**WORK TO COMPLETE:** Please repeat the records word for word and skip the pictures.

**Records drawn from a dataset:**
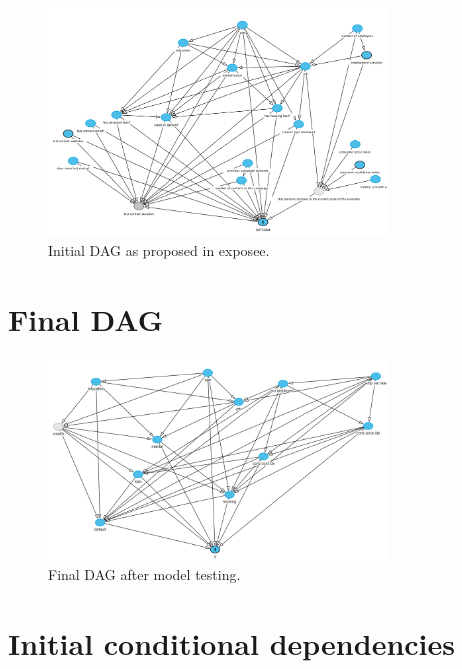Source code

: \documentclass[11pt,]{article}
\begin{document}
\label{sec:initial_dag}

\begin{figure}[h]
    \centering
    \includegraphics[width=0.8\textwidth]{images/initial_dag}
    \caption{Initial DAG as proposed in exposee.}
    \label{fig:initial_dag}
\end{figure}

\hypertarget{final-dag}{%
\section{Final DAG}\label{final-dag}}

\label{sec:final_dag}

\begin{figure}[h]
    \centering
    \includegraphics[width=0.8\textwidth]{images/final_dag}
    \caption{Final DAG after model testing.}
    \label{fig:final_dag}
\end{figure}

\newpage

\hypertarget{initial-conditional-dependencies}{%
\section{Initial conditional
dependencies}\label{initial-conditional-dependencies}}
\end{document}

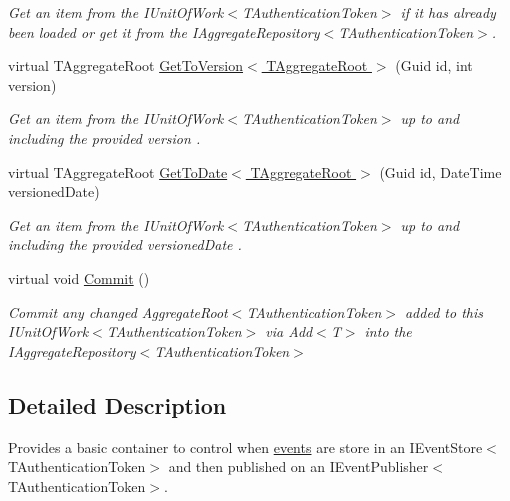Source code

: \begin{DoxyCompactItemize}
\begin{DoxyCompactList}\small\item\em Get an item from the I\+Unit\+Of\+Work$<$\+T\+Authentication\+Token$>$ if it has already been loaded or get it from the I\+Aggregate\+Repository$<$\+T\+Authentication\+Token$>$. \end{DoxyCompactList}\item 
virtual T\+Aggregate\+Root \hyperlink{classCqrs_1_1Domain_1_1UnitOfWork_aa0e705ac7f323abfb552bcbce2a7d692_aa0e705ac7f323abfb552bcbce2a7d692}{Get\+To\+Version$<$ T\+Aggregate\+Root $>$} (Guid id, int version)
\begin{DoxyCompactList}\small\item\em Get an item from the I\+Unit\+Of\+Work$<$\+T\+Authentication\+Token$>$ up to and including the provided {\itshape version} . \end{DoxyCompactList}\item 
virtual T\+Aggregate\+Root \hyperlink{classCqrs_1_1Domain_1_1UnitOfWork_ac5f0efae335bee99f820d1c53b3e9f93_ac5f0efae335bee99f820d1c53b3e9f93}{Get\+To\+Date$<$ T\+Aggregate\+Root $>$} (Guid id, Date\+Time versioned\+Date)
\begin{DoxyCompactList}\small\item\em Get an item from the I\+Unit\+Of\+Work$<$\+T\+Authentication\+Token$>$ up to and including the provided {\itshape versioned\+Date} . \end{DoxyCompactList}\item 
virtual void \hyperlink{classCqrs_1_1Domain_1_1UnitOfWork_a132dd26611fc71d676727f71f1412edd_a132dd26611fc71d676727f71f1412edd}{Commit} ()
\begin{DoxyCompactList}\small\item\em Commit any changed Aggregate\+Root$<$\+T\+Authentication\+Token$>$ added to this I\+Unit\+Of\+Work$<$\+T\+Authentication\+Token$>$ via Add$<$\+T$>$ into the I\+Aggregate\+Repository$<$\+T\+Authentication\+Token$>$ \end{DoxyCompactList}\end{DoxyCompactItemize}


\subsection{Detailed Description}
Provides a basic container to control when \hyperlink{}{events} are store in an I\+Event\+Store$<$\+T\+Authentication\+Token$>$ and then published on an I\+Event\+Publisher$<$\+T\+Authentication\+Token$>$. 

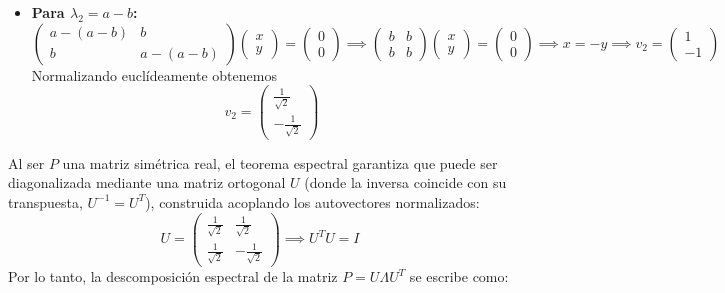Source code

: \begin{ejemplo}
\begin{description}
\begin{itemize}
            \item \textbf{Para $\lambda_2 = a-b$:}
            \[ 
            \begin{pmatrix} a-(a-b) & b \\ b & a-(a-b) \end{pmatrix}\begin{pmatrix} x \\ y \end{pmatrix} = \begin{pmatrix} 0 \\ 0 \end{pmatrix} \implies \begin{pmatrix} b & b \\ b & b \end{pmatrix}\begin{pmatrix} x \\ y \end{pmatrix} = \begin{pmatrix} 0 \\ 0 \end{pmatrix} \implies x = -y \implies v_2 = \begin{pmatrix} 1 \\ -1 \end{pmatrix}
            \]
            Normalizando euclídeamente obtenemos 
            $$v_2 = \begin{pmatrix} \frac{1}{\sqrt{2}} \\[0.1cm] -\frac{1}{\sqrt{2}} \end{pmatrix}$$
        \end{itemize}
        \item[\tbf{Diagonalización y Matriz de Transición Ortogonal.}] Al ser $P$ una matriz simétrica real, el teorema espectral garantiza que puede ser diagonalizada mediante una matriz ortogonal $U$ (donde la inversa coincide con su transpuesta, $U^{-1} = U^T$), construida acoplando los autovectores normalizados:
        \[ 
        U = \begin{pmatrix} \frac{1}{\sqrt{2}} & \frac{1}{\sqrt{2}} \\[0.15cm] \frac{1}{\sqrt{2}} & -\frac{1}{\sqrt{2}} \end{pmatrix} \implies U^T U = I
        \]
        Por lo tanto, la descomposición espectral de la matriz $P = U \Lambda U^T$ se escribe como:
        \[ 
\]
\end{description}
\end{ejemplo}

**RESPONSE:**
Source code

: \documentclass[11pt,]{article}
\begin{document}
\label{sec:initial_dag}

\begin{figure}[h]
    \centering
    \includegraphics[width=0.8\textwidth]{images/initial_dag}
    \caption{Initial DAG as proposed in exposee.}
    \label{fig:initial_dag}
\end{figure}

\hypertarget{final-dag}{%
\section{Final DAG}\label{final-dag}}

\label{sec:final_dag}

\begin{figure}[h]
    \centering
    \includegraphics[width=0.8\textwidth]{images/final_dag}
    \caption{Final DAG after model testing.}
    \label{fig:final_dag}
\end{figure}

\newpage

\hypertarget{initial-conditional-dependencies}{%
\section{Initial conditional
dependencies}\label{initial-conditional-dependencies}}
\end{document}

Source code

: \begin{DoxyCompactItemize}
\begin{DoxyCompactList}\small\item\em Get an item from the I\+Unit\+Of\+Work$<$\+T\+Authentication\+Token$>$ if it has already been loaded or get it from the I\+Aggregate\+Repository$<$\+T\+Authentication\+Token$>$. \end{DoxyCompactList}\item 
virtual T\+Aggregate\+Root \hyperlink{classCqrs_1_1Domain_1_1UnitOfWork_aa0e705ac7f323abfb552bcbce2a7d692_aa0e705ac7f323abfb552bcbce2a7d692}{Get\+To\+Version$<$ T\+Aggregate\+Root $>$} (Guid id, int version)
\begin{DoxyCompactList}\small\item\em Get an item from the I\+Unit\+Of\+Work$<$\+T\+Authentication\+Token$>$ up to and including the provided {\itshape version} . \end{DoxyCompactList}\item 
virtual T\+Aggregate\+Root \hyperlink{classCqrs_1_1Domain_1_1UnitOfWork_ac5f0efae335bee99f820d1c53b3e9f93_ac5f0efae335bee99f820d1c53b3e9f93}{Get\+To\+Date$<$ T\+Aggregate\+Root $>$} (Guid id, Date\+Time versioned\+Date)
\begin{DoxyCompactList}\small\item\em Get an item from the I\+Unit\+Of\+Work$<$\+T\+Authentication\+Token$>$ up to and including the provided {\itshape versioned\+Date} . \end{DoxyCompactList}\item 
virtual void \hyperlink{classCqrs_1_1Domain_1_1UnitOfWork_a132dd26611fc71d676727f71f1412edd_a132dd26611fc71d676727f71f1412edd}{Commit} ()
\begin{DoxyCompactList}\small\item\em Commit any changed Aggregate\+Root$<$\+T\+Authentication\+Token$>$ added to this I\+Unit\+Of\+Work$<$\+T\+Authentication\+Token$>$ via Add$<$\+T$>$ into the I\+Aggregate\+Repository$<$\+T\+Authentication\+Token$>$ \end{DoxyCompactList}\end{DoxyCompactItemize}


\subsection{Detailed Description}
Provides a basic container to control when \hyperlink{}{events} are store in an I\+Event\+Store$<$\+T\+Authentication\+Token$>$ and then published on an I\+Event\+Publisher$<$\+T\+Authentication\+Token$>$. 

Source code

: \begin{ejemplo}
\begin{description}
\begin{itemize}
            \item \textbf{Para $\lambda_2 = a-b$:}
            \[ 
            \begin{pmatrix} a-(a-b) & b \\ b & a-(a-b) \end{pmatrix}\begin{pmatrix} x \\ y \end{pmatrix} = \begin{pmatrix} 0 \\ 0 \end{pmatrix} \implies \begin{pmatrix} b & b \\ b & b \end{pmatrix}\begin{pmatrix} x \\ y \end{pmatrix} = \begin{pmatrix} 0 \\ 0 \end{pmatrix} \implies x = -y \implies v_2 = \begin{pmatrix} 1 \\ -1 \end{pmatrix}
            \]
            Normalizando euclídeamente obtenemos 
            $$v_2 = \begin{pmatrix} \frac{1}{\sqrt{2}} \\[0.1cm] -\frac{1}{\sqrt{2}} \end{pmatrix}$$
        \end{itemize}
        \item[\tbf{Diagonalización y Matriz de Transición Ortogonal.}] Al ser $P$ una matriz simétrica real, el teorema espectral garantiza que puede ser diagonalizada mediante una matriz ortogonal $U$ (donde la inversa coincide con su transpuesta, $U^{-1} = U^T$), construida acoplando los autovectores normalizados:
        \[ 
        U = \begin{pmatrix} \frac{1}{\sqrt{2}} & \frac{1}{\sqrt{2}} \\[0.15cm] \frac{1}{\sqrt{2}} & -\frac{1}{\sqrt{2}} \end{pmatrix} \implies U^T U = I
        \]
        Por lo tanto, la descomposición espectral de la matriz $P = U \Lambda U^T$ se escribe como:
        \[ 
\]
\end{description}
\end{ejemplo}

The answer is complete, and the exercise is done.